[Stored data]
- - - - - - -

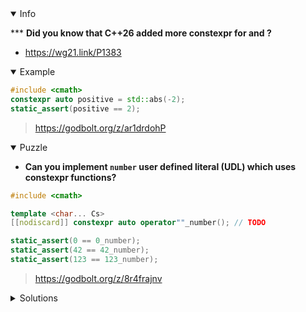 <details open><summary>Info</summary><p>

*** **Did you know that C++26 added more constexpr for <cmath> and <complex>?**

  * https://wg21.link/P1383

</p></details><details open><summary>Example</summary><p>

```cpp
#include <cmath>
constexpr auto positive = std::abs(-2);
static_assert(positive == 2);
```

> https://godbolt.org/z/ar1drdohP

</p></details><details open><summary>Puzzle</summary><p>

* **Can you implement `number` user defined literal (UDL) which uses constexpr <cmath> functions?**

```cpp
#include <cmath>

template <char... Cs>
[[nodiscard]] constexpr auto operator""_number(); // TODO

static_assert(0 == 0_number);
static_assert(42 == 42_number);
static_assert(123 == 123_number);
```

> https://godbolt.org/z/8r4frajnv

</p></details>

</p></details><details><summary>Solutions</summary><p>

```cpp
template <char... Cs>
[[nodiscard]] constexpr auto operator""_number() {
    return []<auto... Is, class T = int>(std::index_sequence<Is...>) {
        return std::integral_constant<
            T, (((Cs - '0') * T(std::pow(T(10), sizeof...(Is) - Is - 1))) +
                ...)>{};
    }
    (std::make_index_sequence<sizeof...(Cs)>{});
}
```

> https://godbolt.org/z/qMvKcc8ff


```cpp
template <char... Cs>
[[nodiscard]] constexpr auto operator""_number() {
    int result = 0;
    ((result = result * 10 + (Cs - '0')), ...);
    return result;
}
```

> https://godbolt.org/z/7vs1d51no

</p></details>
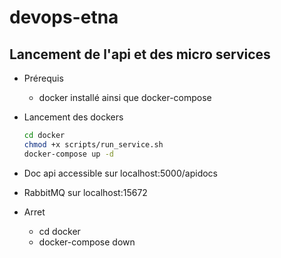 # devops-etna
## Lancement de l'api et des micro services
- Prérequis
  - docker installé ainsi que docker-compose

- Lancement des dockers
  ``` sh
  cd docker
  chmod +x scripts/run_service.sh
  docker-compose up -d
  ```
- Doc api accessible sur localhost:5000/apidocs
- RabbitMQ sur localhost:15672

- Arret
  - cd docker
  - docker-compose down
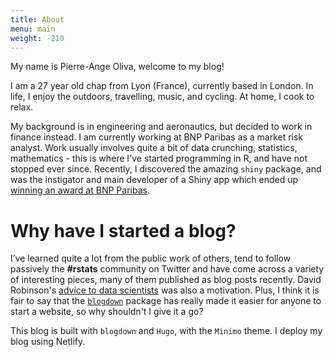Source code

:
 ```yaml
---
title: About
menu: main
weight: -210
---
```


My name is Pierre-Ange Oliva, welcome to my blog! 

I am a 27 year old chap from Lyon (France), currently based in London. In life, I enjoy the outdoors, travelling, music, and cycling. At home, I cook to relax.

My background is in engineering and aeronautics, but decided to work in finance instead. I am currently working at BNP Paribas as a market risk analyst.
Work usually involves quite a bit of data crunching, statistics, mathematics - this is where I've started programming in R, and have not stopped ever since. Recently, I discovered the amazing `shiny` package, and was the instigator and main developer of a Shiny app which ended up [winning an award at BNP Paribas](https://www.linkedin.com/feed/update/urn:li:activity:6349361623219740673/).

Why have I started a blog?
=========

I’ve learned quite a lot from the public work of others, tend to follow passively the **#rstats** community on Twitter and have come across a variety of interesting pieces, many of them published as blog posts recently. David Robinson's [advice to data scientists](http://varianceexplained.org/r/start-blog/) was also a motivation. Plus, I think it is fair to say that the [`blogdown`](https://github.com/rstudio/blogdown) package has really made it easier for anyone to start a website, so why shouldn't I give it a go? 

This blog is built with `blogdown` and `Hugo`, with the `Minimo` theme. I deploy my blog using Netlify.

- - - - - - -

*WORK ORDER*:
Once the pictures are removed, return the entries exactly as they stand.

*ANSWER BOX*:
 <details open><summary>Info</summary><p>

*** **Did you know that C++26 added more constexpr for <cmath> and <complex>?**

  * https://wg21.link/P1383

</p></details><details open><summary>Example</summary><p>

```cpp
#include <cmath>
constexpr auto positive = std::abs(-2);
static_assert(positive == 2);
```

> https://godbolt.org/z/ar1drdohP

</p></details><details open><summary>Puzzle</summary><p>

* **Can you implement `number` user defined literal (UDL) which uses constexpr <cmath> functions?**

```cpp
#include <cmath>

template <char... Cs>
[[nodiscard]] constexpr auto operator""_number(); // TODO

static_assert(0 == 0_number);
static_assert(42 == 42_number);
static_assert(123 == 123_number);
```

> https://godbolt.org/z/8r4frajnv

</p></details>

</p></details><details><summary>Solutions</summary><p>

```cpp
template <char... Cs>
[[nodiscard]] constexpr auto operator""_number() {
    return []<auto... Is, class T = int>(std::index_sequence<Is...>) {
        return std::integral_constant<
            T, (((Cs - '0') * T(std::pow(T(10), sizeof...(Is) - Is - 1))) +
                ...)>{};
    }
    (std::make_index_sequence<sizeof...(Cs)>{});
}
```

> https://godbolt.org/z/qMvKcc8ff


```cpp
template <char... Cs>
[[nodiscard]] constexpr auto operator""_number() {
    int result = 0;
    ((result = result * 10 + (Cs - '0')), ...);
    return result;
}
```

> https://godbolt.org/z/7vs1d51no

</p></details>
 # devops-etna
## Lancement de l'api et des micro services
- Prérequis
  - docker installé ainsi que docker-compose

- Lancement des dockers
  ``` sh
  cd docker
  chmod +x scripts/run_service.sh
  docker-compose up -d
  ```
- Doc api accessible sur localhost:5000/apidocs
- RabbitMQ sur localhost:15672

- Arret
  - cd docker
  - docker-compose down
Source code

:
 ```yaml
---
title: About
menu: main
weight: -210
---
```


My name is Pierre-Ange Oliva, welcome to my blog! 

I am a 27 year old chap from Lyon (France), currently based in London. In life, I enjoy the outdoors, travelling, music, and cycling. At home, I cook to relax.

My background is in engineering and aeronautics, but decided to work in finance instead. I am currently working at BNP Paribas as a market risk analyst.
Work usually involves quite a bit of data crunching, statistics, mathematics - this is where I've started programming in R, and have not stopped ever since. Recently, I discovered the amazing `shiny` package, and was the instigator and main developer of a Shiny app which ended up [winning an award at BNP Paribas](https://www.linkedin.com/feed/update/urn:li:activity:6349361623219740673/).

Why have I started a blog?
=========

I’ve learned quite a lot from the public work of others, tend to follow passively the **#rstats** community on Twitter and have come across a variety of interesting pieces, many of them published as blog posts recently. David Robinson's [advice to data scientists](http://varianceexplained.org/r/start-blog/) was also a motivation. Plus, I think it is fair to say that the [`blogdown`](https://github.com/rstudio/blogdown) package has really made it easier for anyone to start a website, so why shouldn't I give it a go? 

This blog is built with `blogdown` and `Hugo`, with the `Minimo` theme. I deploy my blog using Netlify.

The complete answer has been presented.